┌─ RECORDED INFORMATION

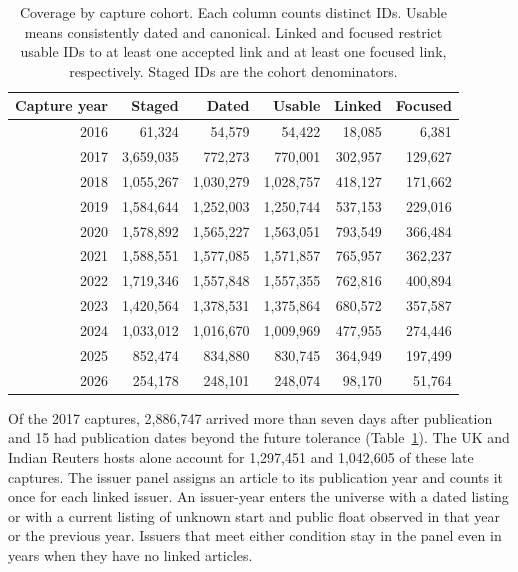 \begin{table}[t]
  \centering
  \small
  \caption{Coverage by capture cohort. Each column counts distinct IDs.
    Usable means consistently dated and canonical. Linked and focused
    restrict usable IDs to at least one accepted link and at least one
  focused link, respectively. Staged IDs are the cohort denominators.}
  \label{tab:app-coverage}
  \begin{tabular}{rrrrrr}
    \toprule
    Capture year & Staged & Dated & Usable & Linked & Focused \\
    \midrule
    2016 & 61,324 & 54,579 & 54,422 & 18,085 & 6,381 \\
    2017 & 3,659,035 & 772,273 & 770,001 & 302,957 & 129,627 \\
    2018 & 1,055,267 & 1,030,279 & 1,028,757 & 418,127 & 171,662 \\
    2019 & 1,584,644 & 1,252,003 & 1,250,744 & 537,153 & 229,016 \\
    2020 & 1,578,892 & 1,565,227 & 1,563,051 & 793,549 & 366,484 \\
    2021 & 1,588,551 & 1,577,085 & 1,571,857 & 765,957 & 362,237 \\
    2022 & 1,719,346 & 1,557,848 & 1,557,355 & 762,816 & 400,894 \\
    2023 & 1,420,564 & 1,378,531 & 1,375,864 & 680,572 & 357,587 \\
    2024 & 1,033,012 & 1,016,670 & 1,009,969 & 477,955 & 274,446 \\
    2025 & 852,474 & 834,880 & 830,745 & 364,949 & 197,499 \\
    2026 & 254,178 & 248,101 & 248,074 & 98,170 & 51,764 \\
    \bottomrule
  \end{tabular}
\end{table}

Of the 2017 captures, 2,886,747 arrived more than seven days after
publication and 15 had publication dates beyond the future tolerance
(Table~\ref{tab:app-coverage}). The UK and Indian Reuters hosts alone
account for 1,297,451 and 1,042,605 of these late captures. The
issuer panel assigns
an article to its publication year and counts it once for each linked
issuer. An issuer-year enters the universe with a dated listing or with
a current listing of unknown start and public float observed in that
year or the previous year. Issuers that meet either condition stay in
the panel even in years
when they have no linked articles.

└─

> _WHAT YOU NEED TO DO_: Restate every line of the listing exactly. Pictures are not part of the copy.

> _REPLY TO THE TASK_:
 \begin{table}[t]
  \centering
  \small
  \caption{Coverage by capture cohort. Each column counts distinct IDs.
    Usable means consistently dated and canonical. Linked and focused
    restrict usable IDs to at least one accepted link and at least one
  focused link, respectively. Staged IDs are the cohort denominators.}
  \label{tab:app-coverage}
  \begin{tabular}{rrrrrr}
    \toprule
    Capture year & Staged & Dated & Usable & Linked & Focused \\
    \midrule
    2016 & 61,324 & 54,579 & 54,422 & 18,085 & 6,381 \\
    2017 & 3,659,035 & 772,273 & 770,001 & 302,957 & 129,627 \\
    2018 & 1,055,267 & 1,030,279 & 1,028,757 & 418,127 & 171,662 \\
    2019 & 1,584,644 & 1,252,003 & 1,250,744 & 537,153 & 229,016 \\
    2020 & 1,578,892 & 1,565,227 & 1,563,051 & 793,549 & 366,484 \\
    2021 & 1,588,551 & 1,577,085 & 1,571,857 & 765,957 & 362,237 \\
    2022 & 1,719,346 & 1,557,848 & 1,557,355 & 762,816 & 400,894 \\
    2023 & 1,420,564 & 1,378,531 & 1,375,864 & 680,572 & 357,587 \\
    2024 & 1,033,012 & 1,016,670 & 1,009,969 & 477,955 & 274,446 \\
    2025 & 852,474 & 834,880 & 830,745 & 364,949 & 197,499 \\
    2026 & 254,178 & 248,101 & 248,074 & 98,170 & 51,764 \\
    \bottomrule
  \end{tabular}
\end{table}

Of the 2017 captures, 2,886,747 arrived more than seven days after
publication and 15 had publication dates beyond the future tolerance
(Table~\ref{tab:app-coverage}). The UK and Indian Reuters hosts alone
account for 1,297,451 and 1,042,605 of these late captures. The
issuer panel assigns
an article to its publication year and counts it once for each linked
issuer. An issuer-year enters the universe with a dated listing or with
a current listing of unknown start and public float observed in that
year or the previous year. Issuers that meet either condition stay in
the panel even in years
when they have no linked articles.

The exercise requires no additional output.